The Los Angeles Dodgers underwent a period of turmoil in management in 2011 and 2012 that began when Major League Baseball seized control of the team from owner Frank McCourt on April 20, 2011 and ended when the team was sold to new owners on May 1, 2012.

Baseball Commissioner Bud Selig announced that the takeover was due to concerns over the team's finances, and a loss of confidence in the ability of owner Frank McCourt to run the team.
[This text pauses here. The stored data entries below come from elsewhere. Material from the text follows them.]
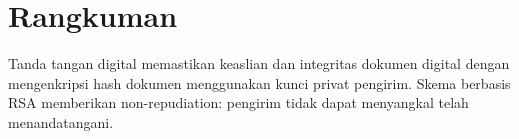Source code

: \section*{Rangkuman}
Tanda tangan digital memastikan keaslian dan integritas dokumen digital dengan mengenkripsi hash dokumen menggunakan kunci privat pengirim. Skema berbasis RSA memberikan non-repudiation: pengirim tidak dapat menyangkal telah menandatangani.
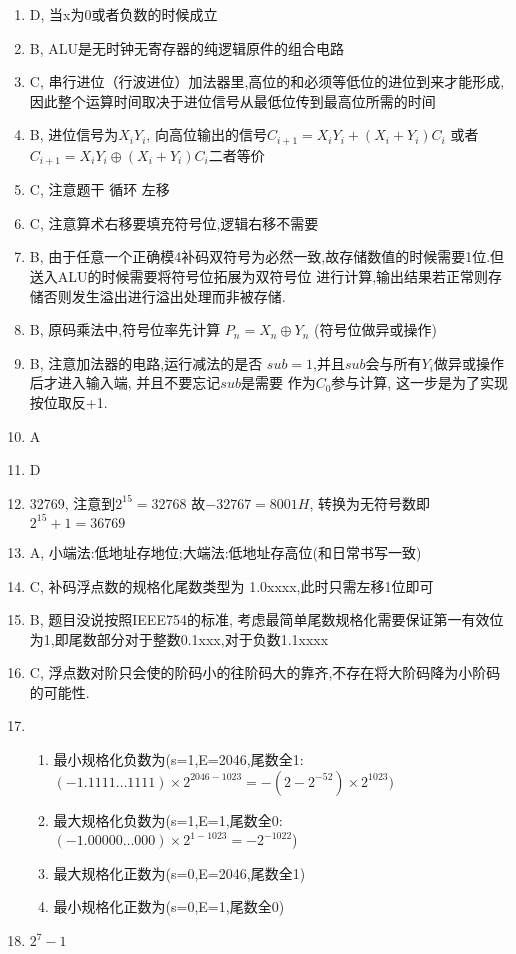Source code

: \documentclass[12pt, a4paper, oneside, UTF8]{ctexbook}
\begin{document}
\begin{enumerate}[label=\arabic*.\textbf{答案}:]
\item D, 当x为0或者负数的时候成立 
\item B, ALU是无时钟无寄存器的纯逻辑原件的组合电路
\item C, 串行进位（行波进位）加法器里,高位的和必须等低位的进位到来才能形成,
因此整个运算时间取决于进位信号从最低位传到最高位所需的时间
\item B, 进位信号为$X_iY_i$, 向高位输出的信号$C_{i+1} = X_iY_i + (X_i + Y_i)C_i$ 或者
$C_{i+1} = X_iY_i \oplus (X_i + Y_i)C_i$二者等价
\item C, 注意题干{\color{red} 循环} 左移
\item C, 注意算术右移要填充符号位,逻辑右移不需要
\item B, 由于任意一个正确模4补码双符号为必然一致,故存储数值的时候需要1位.但送入ALU的时候需要将符号位拓展为双符号位
进行计算,输出结果若正常则存储否则发生溢出进行溢出处理而非被存储. 
\item B, 原码乘法中,符号位率先计算 $P_n = X_n \oplus Y_n$ (符号位做异或操作)
\item B, 注意加法器的电路,运行减法的是否 $sub=1$,并且$sub$会与所有$Y_i$做异或操作后才进入输入端, 并且不要忘记$sub$是需要
作为$C_0$参与计算, 这一步是为了实现按位取反+1.
\item A
\item D 
\item 32769, 注意到$2^{15} = 32768$ 故$-32767 = 8001H$, 转换为无符号数即$2^{15}+1=36769$
\item A, 小端法:低地址存地位;大端法:低地址存高位(和日常书写一致)
\item C, 补码浮点数的规格化尾数类型为{\color{red} 1.0xxxx},此时只需左移1位即可
\item B, 题目没说按照IEEE754的标准, 考虑最简单尾数规格化需要保证第一有效位为1,即尾数部分对于整数0.1xxx,对于负数1.1xxxx 
\item C, 浮点数对阶只会使的阶码小的往阶码大的靠齐,不存在将大阶码降为小阶码的可能性. 
\item 
\begin{enumerate}
    \item 最小规格化负数为(s=1,E=2046,尾数全1: $(-1.1111\ldots1111)\times 2^{2046-1023}=-(2-2^{-52})\times 2^{1023})$ 
    \item 最大规格化负数为(s=1,E=1,尾数全0: $(-1.00000\ldots000)\times 2^{1-1023}=-2^{-1022}$)
    \item 最大规格化正数为(s=0,E=2046,尾数全1) 
    \item 最小规格化正数为(s=0,E=1,尾数全0)
\end{enumerate}
\item $2^7 - 1$

\end{enumerate}
\end{document}
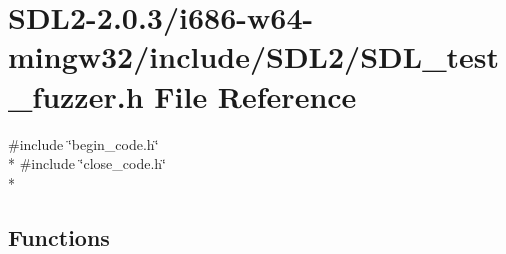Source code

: \hypertarget{i686-w64-mingw32_2include_2SDL2_2SDL__test__fuzzer_8h}{\section{S\+D\+L2-\/2.0.3/i686-\/w64-\/mingw32/include/\+S\+D\+L2/\+S\+D\+L\+\_\+test\+\_\+fuzzer.h File Reference}
\label{i686-w64-mingw32_2include_2SDL2_2SDL__test__fuzzer_8h}
}
{\ttfamily \#include \char`\"{}begin\+\_\+code.\+h\char`\"{}}\\*
{\ttfamily \#include \char`\"{}close\+\_\+code.\+h\char`\"{}}\\*
\subsection*{Functions}

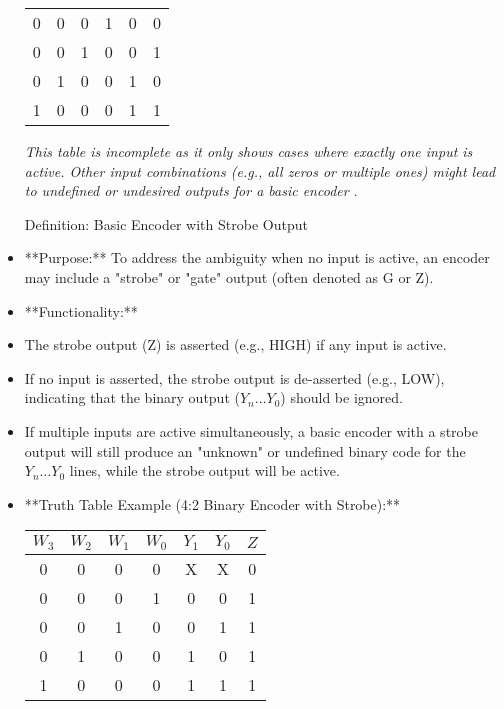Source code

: \documentclass{article}
\begin{document}
\begin{itemize}
\begin{tabular}{|cccc|cc|}
 0 & 0 & 0 & 1 & 0 & 0 \\ 0 & 0 & 1 & 0 & 0 & 1 \\ 0 & 1 & 0 & 0 & 1 & 0 \\ 1 & 0 & 0 & 0 & 1 & 1 \\ \hline

\end{tabular}

 \textit{This table is incomplete as it only shows cases where exactly one input is active. Other input combinations (e.g., all zeros or multiple ones) might lead to undefined or undesired outputs for a basic encoder} \textit{.}

Definition: Basic Encoder with Strobe Output

\item **Purpose:** To address the ambiguity when no input is active, an encoder may include a "strobe" or "gate" output (often denoted as G or Z).

\item **Functionality:**

    \item The strobe output (Z) is asserted (e.g., HIGH) if any input is active.

    \item If no input is asserted, the strobe output is de-asserted (e.g., LOW), indicating that the binary output ($Y_n \dots Y_0$) should be ignored.

    \item If multiple inputs are active simultaneously, a basic encoder with a strobe output will still produce an "unknown" or undefined binary code for the $Y_n \dots Y_0$ lines, while the strobe output will be active.

\item **Truth Table Example (4:2 Binary Encoder with Strobe):** \begin{tabular}{|cccc|ccc|} \\ \hline
 $W_3$ & $W_2$ & $W_1$ & $W_0$ & $Y_1$ & $Y_0$ & $Z$ \\ \hline

 0 & 0 & 0 & 0 & X & X & 0 \\ 0 & 0 & 0 & 1 & 0 & 0 & 1 \\ 0 & 0 & 1 & 0 & 0 & 1 & 1 \\ 0 & 1 & 0 & 0 & 1 & 0 & 1 \\ 1 & 0 & 0 & 0 & 1 & 1 & 1 \\ \hline

\end{tabular}


\end{itemize}
\end{document}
Selig announced his intention to appoint an overseer to supervise the day-to-day financial management of the Dodgers.  In June, as the Dodgers struggled to meet payroll, Selig rejected a television contract that would have pumped money into the organization.  This led to the Dodgers filing for bankruptcy, and being forced to negotiate a loan with MLB to keep the club operating.

After a year of negotiations and court proceedings, the dispute ended with the sale of the team to Guggenheim Baseball Management LLC.

Background 
Frank McCourt and his wife Jamie purchased the Dodgers from the Fox Entertainment Group in 2004. In order to arrange the purchase, he needed a $145 million loan from Fox, for which he used his Boston parking lots as collateral. Fox eventually foreclosed on the parking lot property and sold it.
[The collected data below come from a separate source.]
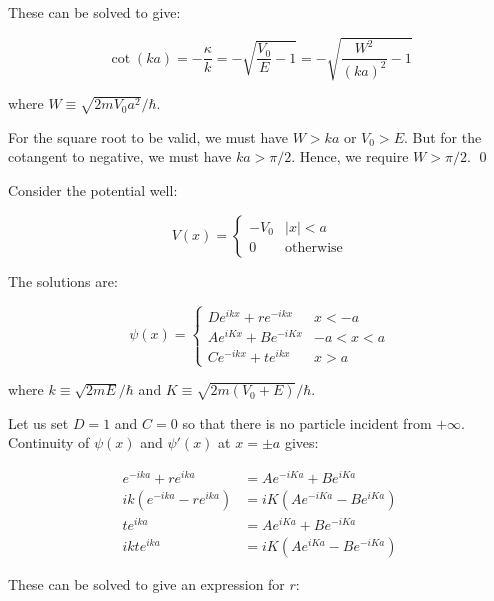 \documentclass[12pt]{article}
\begin{document}
These can be solved to give:

\begin{equation}
    \cot{(ka)} = -\frac{\kappa}{k} = -\sqrt{\frac{V_{0}}{E} - 1} = -\sqrt{\frac{W^{2}}{(ka)^{2}} - 1}
\end{equation}

where $W \equiv \sqrt{2mV_{0}a^{2}}/\hbar$.

For the square root to be valid, we must have $W > ka$ or $V_{0} > E$. But for the cotangent to negative, we must have $ka > \pi/2$. Hence, we require $W > \pi/2$.
\qed


Consider the potential well:

\begin{equation}
    V(x) =
    \begin{cases}
        -V_{0} & \left\lvert x \right\rvert < a \\
        0      & \text{otherwise}
    \end{cases}
\end{equation}

The solutions are:

\begin{equation}
    \psi(x) =
    \begin{cases}
        De^{ikx} + re^{-ikx} & x < -a     \\
        Ae^{iKx} + Be^{-iKx} & -a < x < a \\
        Ce^{-ikx} + te^{ikx} & x > a
    \end{cases}
\end{equation}

where $k \equiv \sqrt{2mE}/\hbar$ and $K \equiv \sqrt{2m(V_{0} + E)}/\hbar$.

Let us set $D = 1$ and $C = 0$ so that there is no particle incident from $+\infty$. Continuity of $\psi(x)$ and $\psi'(x)$ at $x = \pm a$ gives:

\begin{equation}
    \begin{split}
        e^{-ika} + re^{ika} &= Ae^{-iKa} + Be^{iKa} \\
        ik(e^{-ika} - re^{ika}) &= iK(Ae^{-iKa} - Be^{iKa}) \\
        te^{ika} &= Ae^{iKa} + Be^{-iKa} \\
        ikt e^{ika} &= iK(Ae^{iKa} - Be^{-iKa})
    \end{split}
\end{equation}

These can be solved to give an expression for $r$:
\end{document}
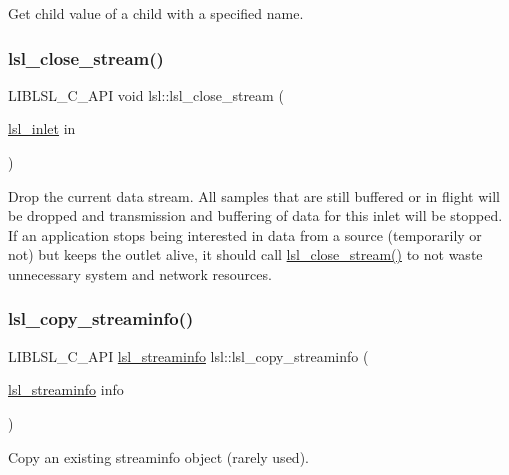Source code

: Get child value of a child with a specified name. \mbox{\label{namespacelsl_a3adefb15364dacbfa8f46b5f554ed4ac}} 
\subsubsection{\texorpdfstring{lsl\+\_\+close\+\_\+stream()}{lsl\_close\_stream()}}
{\footnotesize\ttfamily L\+I\+B\+L\+S\+L\+\_\+\+C\+\_\+\+A\+PI void lsl\+::lsl\+\_\+close\+\_\+stream (\begin{DoxyParamCaption}\item[{\hyperlink{namespacelsl_a884a3363cfcba75d7ce8f00c1c4c54f1}{lsl\+\_\+inlet}}]{in }\end{DoxyParamCaption})}

Drop the current data stream. All samples that are still buffered or in flight will be dropped and transmission and buffering of data for this inlet will be stopped. If an application stops being interested in data from a source (temporarily or not) but keeps the outlet alive, it should call \hyperlink{namespacelsl_a3adefb15364dacbfa8f46b5f554ed4ac}{lsl\+\_\+close\+\_\+stream()} to not waste unnecessary system and network resources. \mbox{\label{namespacelsl_a354a91fa3a4c87cdf179443650425390}} 
\subsubsection{\texorpdfstring{lsl\+\_\+copy\+\_\+streaminfo()}{lsl\_copy\_streaminfo()}}
{\footnotesize\ttfamily L\+I\+B\+L\+S\+L\+\_\+\+C\+\_\+\+A\+PI \hyperlink{namespacelsl_aa0a9ce9956061679949daa2e35aae2e8}{lsl\+\_\+streaminfo} lsl\+::lsl\+\_\+copy\+\_\+streaminfo (\begin{DoxyParamCaption}\item[{\hyperlink{namespacelsl_aa0a9ce9956061679949daa2e35aae2e8}{lsl\+\_\+streaminfo}}]{info }\end{DoxyParamCaption})}

Copy an existing streaminfo object (rarely used). \mbox{\label{namespacelsl_a8da66ce60f1720e808771e14337e4bdb}}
Under McCourt's ownership of the Dodgers the team made the playoffs four times, advancing to the NLCS twice.

On October 14, 2009, it was announced the McCourts would be separating after nearly 30 years of marriage. While speculation was raised on the impact upon the McCourt family Dodger ownership, a spokesperson for Jamie McCourt said the following day that "the focus of the Dodgers is on the playoffs and the World Series". Jamie McCourt was fired from her position as Dodgers CEO on Thursday, October 22, 2009, the day after the Dodgers were eliminated from the playoffs, thus ending the reign of the self-proclaimed "First Female CEO of a Baseball Team." She officially filed for divorce shortly thereafter. Frank McCourt then accused her of having an affair with her bodyguard and changed the locks on her office. Frank McCourt claimed at the time that the divorce would have "no bearing on the team whatsoever".

On December 7, 2010 the judge in the divorce case invalidated the post-nuptial marital property agreement ("MPA") that Frank McCourt had claimed provided him with sole ownership of the Dodgers.  In the wake of this decision Frank McCourt's lawyers said that Frank would use other legal avenues to establish his sole ownership of the Dodgers, while Jamie McCourt's lawyers said that Jamie would be confirmed as the co-owner of the team as community property of their marriage.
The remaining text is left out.